About this exercise: Starting at the first line, reproduce the listing below in full, exactly as given.

Recorded information:

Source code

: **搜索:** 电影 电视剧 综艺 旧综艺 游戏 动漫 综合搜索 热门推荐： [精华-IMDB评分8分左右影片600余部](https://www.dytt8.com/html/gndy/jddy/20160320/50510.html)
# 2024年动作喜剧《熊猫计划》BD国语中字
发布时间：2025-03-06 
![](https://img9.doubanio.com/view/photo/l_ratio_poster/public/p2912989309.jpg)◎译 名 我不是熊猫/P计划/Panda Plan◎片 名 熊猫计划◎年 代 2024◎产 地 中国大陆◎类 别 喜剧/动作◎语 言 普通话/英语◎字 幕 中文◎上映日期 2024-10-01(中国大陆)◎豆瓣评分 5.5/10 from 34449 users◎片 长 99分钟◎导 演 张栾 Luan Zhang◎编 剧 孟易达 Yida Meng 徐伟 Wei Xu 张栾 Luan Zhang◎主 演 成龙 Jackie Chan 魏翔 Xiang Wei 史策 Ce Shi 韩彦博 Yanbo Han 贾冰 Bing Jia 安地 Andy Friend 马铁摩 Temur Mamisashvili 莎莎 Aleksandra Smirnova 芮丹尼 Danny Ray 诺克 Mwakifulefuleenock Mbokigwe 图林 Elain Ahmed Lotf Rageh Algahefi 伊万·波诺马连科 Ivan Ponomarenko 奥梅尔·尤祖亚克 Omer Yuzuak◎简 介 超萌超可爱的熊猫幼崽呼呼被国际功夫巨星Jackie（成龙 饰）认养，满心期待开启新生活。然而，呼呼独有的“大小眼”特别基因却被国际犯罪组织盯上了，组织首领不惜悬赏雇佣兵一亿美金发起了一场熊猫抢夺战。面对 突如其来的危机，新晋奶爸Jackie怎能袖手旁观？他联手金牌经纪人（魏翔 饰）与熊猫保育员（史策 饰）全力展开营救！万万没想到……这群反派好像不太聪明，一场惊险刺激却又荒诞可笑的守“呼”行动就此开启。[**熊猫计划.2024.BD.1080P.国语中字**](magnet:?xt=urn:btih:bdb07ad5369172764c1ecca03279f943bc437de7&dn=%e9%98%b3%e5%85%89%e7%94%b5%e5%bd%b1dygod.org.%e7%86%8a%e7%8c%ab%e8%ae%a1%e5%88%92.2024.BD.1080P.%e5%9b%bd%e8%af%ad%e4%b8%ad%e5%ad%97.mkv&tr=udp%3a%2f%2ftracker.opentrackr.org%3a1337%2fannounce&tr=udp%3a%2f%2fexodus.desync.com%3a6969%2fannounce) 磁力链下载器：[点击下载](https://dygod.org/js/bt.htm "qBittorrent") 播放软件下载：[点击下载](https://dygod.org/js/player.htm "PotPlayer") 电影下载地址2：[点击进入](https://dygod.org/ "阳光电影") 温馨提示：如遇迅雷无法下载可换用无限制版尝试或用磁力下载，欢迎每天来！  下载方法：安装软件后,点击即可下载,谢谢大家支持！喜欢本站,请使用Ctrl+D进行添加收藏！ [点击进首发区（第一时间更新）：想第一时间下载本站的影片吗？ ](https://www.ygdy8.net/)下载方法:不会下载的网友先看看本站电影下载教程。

Response below:
Source code

: **搜索:** 电影 电视剧 综艺 旧综艺 游戏 动漫 综合搜索 热门推荐： [精华-IMDB评分8分左右影片600余部](https://www.dytt8.com/html/gndy/jddy/20160320/50510.html)
# 2024年动作喜剧《熊猫计划》BD国语中字
发布时间：2025-03-06 
![](https://img9.doubanio.com/view/photo/l_ratio_poster/public/p2912989309.jpg)◎译 名 我不是熊猫/P计划/Panda Plan◎片 名 熊猫计划◎年 代 2024◎产 地 中国大陆◎类 别 喜剧/动作◎语 言 普通话/英语◎字 幕 中文◎上映日期 2024-10-01(中国大陆)◎豆瓣评分 5.5/10 from 34449 users◎片 长 99分钟◎导 演 张栾 Luan Zhang◎编 剧 孟易达 Yida Meng 徐伟 Wei Xu 张栾 Luan Zhang◎主 演 成龙 Jackie Chan 魏翔 Xiang Wei 史策 Ce Shi 韩彦博 Yanbo Han 贾冰 Bing Jia 安地 Andy Friend 马铁摩 Temur Mamisashvili 莎莎 Aleksandra Smirnova 芮丹尼 Danny Ray 诺克 Mwakifulefuleenock Mbokigwe 图林 Elain Ahmed Lotf Rageh Algahefi 伊万·波诺马连科 Ivan Ponomarenko 奥梅尔·尤祖亚克 Omer Yuzuak◎简 介 超萌超可爱的熊猫幼崽呼呼被国际功夫巨星Jackie（成龙 饰）认养，满心期待开启新生活。然而，呼呼独有的“大小眼”特别基因却被国际犯罪组织盯上了，组织首领不惜悬赏雇佣兵一亿美金发起了一场熊猫抢夺战。面对 突如其来的危机，新晋奶爸Jackie怎能袖手旁观？他联手金牌经纪人（魏翔 饰）与熊猫保育员（史策 饰）全力展开营救！万万没想到……这群反派好像不太聪明，一场惊险刺激却又荒诞可笑的守“呼”行动就此开启。[**熊猫计划.2024.BD.1080P.国语中字**](magnet:?xt=urn:btih:bdb07ad5369172764c1ecca03279f943bc437de7&dn=%e9%98%b3%e5%85%89%e7%94%b5%e5%bd%b1dygod.org.%e7%86%8a%e7%8c%ab%e8%ae%a1%e5%88%92.2024.BD.1080P.%e5%9b%bd%e8%af%ad%e4%b8%ad%e5%ad%97.mkv&tr=udp%3a%2f%2ftracker.opentrackr.org%3a1337%2fannounce&tr=udp%3a%2f%2fexodus.desync.com%3a6969%2fannounce) 磁力链下载器：[点击下载](https://dygod.org/js/bt.htm "qBittorrent") 播放软件下载：[点击下载](https://dygod.org/js/player.htm "PotPlayer") 电影下载地址2：[点击进入](https://dygod.org/ "阳光电影") 温馨提示：如遇迅雷无法下载可换用无限制版尝试或用磁力下载，欢迎每天来！  下载方法：安装软件后,点击即可下载,谢谢大家支持！喜欢本站,请使用Ctrl+D进行添加收藏！ [点击进首发区（第一时间更新）：想第一时间下载本站的影片吗？ ](https://www.ygdy8.net/)下载方法:不会下载的网友先看看本站电影下载教程。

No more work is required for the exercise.